Afton resident and former Afton mayoral candidate Bob Dickie stated his concerns with the village being in poor condition and needing improvements.
“Something needs to happen in the village and something needs to happen soon,” he said. “Calling a task difficult is not an excuse for doing nothing.”
In regards to the Afton Center, Dickie did not directly voice his opinion of the project, but discussed that if the council and the applicant worked together, there could be progress made.
“The devil is in the details,” he said.
Afton resident Thomas Dematteo also spoke about the village.
“We need to think about what we want the village to look like,” he said.
Martin Stern from the design review committee said they have repeatedly tried to reach out to the applicant to discuss the details of the project, but the applicant has never attended.
The applicant, Jarvis, did not speak during the public hearing about his project, but Paul Brandt, who spoke on behalf of GJ&M, informed the planning commission that had never received notice from the design review committee, nor had they received any negative comments from the state regulating bodies, contrary to the staff report.
Brandt than began detailing the many errors he felt were in the staff report and the recommendation.
“It is unilateral, it is biased, it is inaccurate, and it is inappropriate,” he said.
Closing out the public hearing was former Afton mayor Charlie Devine, who has his own issues with the city in the form of the FOC, LLC and Atomic Properties lawsuit.

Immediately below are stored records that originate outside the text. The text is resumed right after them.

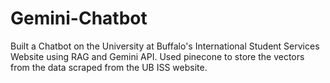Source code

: # Gemini-Chatbot

Built a Chatbot on the University at Buffalo's International Student Services Website using RAG and Gemini API.
Used pinecone to store the vectors from the data scraped from the UB ISS website.
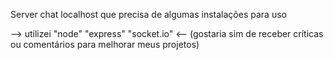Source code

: Server chat localhost que precisa de algumas instalações para uso

--> utilizei "node" "express" "socket.io" <--
(gostaria sim de receber críticas ou comentários para melhorar meus projetos)
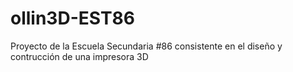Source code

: # ollin3D-EST86
Proyecto de la Escuela Secundaria #86 consistente en el diseño y contrucción de una impresora 3D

Devine began pointing out errors in the staff report as well, specifically in relation to the comprehensive plan and environmental impacts.

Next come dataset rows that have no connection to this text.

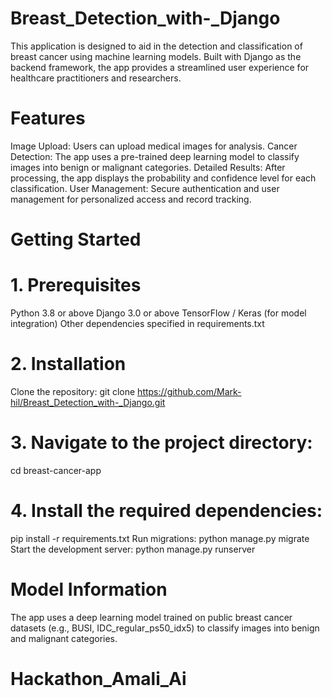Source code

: # Breast_Detection_with-_Django

This application is designed to aid in the detection and classification of breast cancer using machine learning models. Built with Django as the backend framework, the app provides a streamlined user experience for healthcare practitioners and researchers.

# Features
Image Upload: Users can upload medical images for analysis.
Cancer Detection: The app uses a pre-trained deep learning model to classify images into benign or malignant categories.
Detailed Results: After processing, the app displays the probability and confidence level for each classification.
User Management: Secure authentication and user management for personalized access and record tracking.

# Getting Started
# 1. Prerequisites
Python 3.8 or above
Django 3.0 or above
TensorFlow / Keras (for model integration)
Other dependencies specified in requirements.txt

# 2. Installation
Clone the repository:
git clone https://github.com/Mark-hil/Breast_Detection_with-_Django.git

# 3. Navigate to the project directory:
cd breast-cancer-app

# 4. Install the required dependencies:
pip install -r requirements.txt
Run migrations:
python manage.py migrate
Start the development server:
python manage.py runserver

# Model Information
The app uses a deep learning model trained on public breast cancer datasets (e.g., BUSI, IDC_regular_ps50_idx5) to classify images into benign and malignant categories.
# Hackathon_Amali_Ai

“This is an important project,” he said.
Devine veered off into political matters associated with the project and the commission.
“This project has been contentious because of the unwillingness and lack of cooperation,” he said.
Devine was quickly interrupted and asked to take his seat by planning commission chairwoman Barbara Ronningen.
“We don’t have to tolerate continually being criticized by people in the audience,” she said.
Once the public hearing was closed, it was finally the commissioners turn to speak on the project.
“I am very disappointed that we weren’t given the full project to consider,” commissioner Jim Fox said. “We only have the project narrative.”
Commissioner Richard Bend voiced his frustration with the entire process because they were being put in the middle of a conflict, without having the proper materials.
“There is not an applicant pushing an application,” he said. “If we haven’t got a plan in front of us, what are we supposed to do.
“There is an application that may or may not exist and we’re denying that and if the application doesn’t exist, our motion is moot.”
Bend said he reluctantly made the motion to recommend denial the application.
Commissioner Scott Patten raised the point however, that if the applicant should so choose, they can resubmit an application.
“At the end of the day, nobody’s been hurt necessarily,” he said.
Next, the CUP will go before the city council.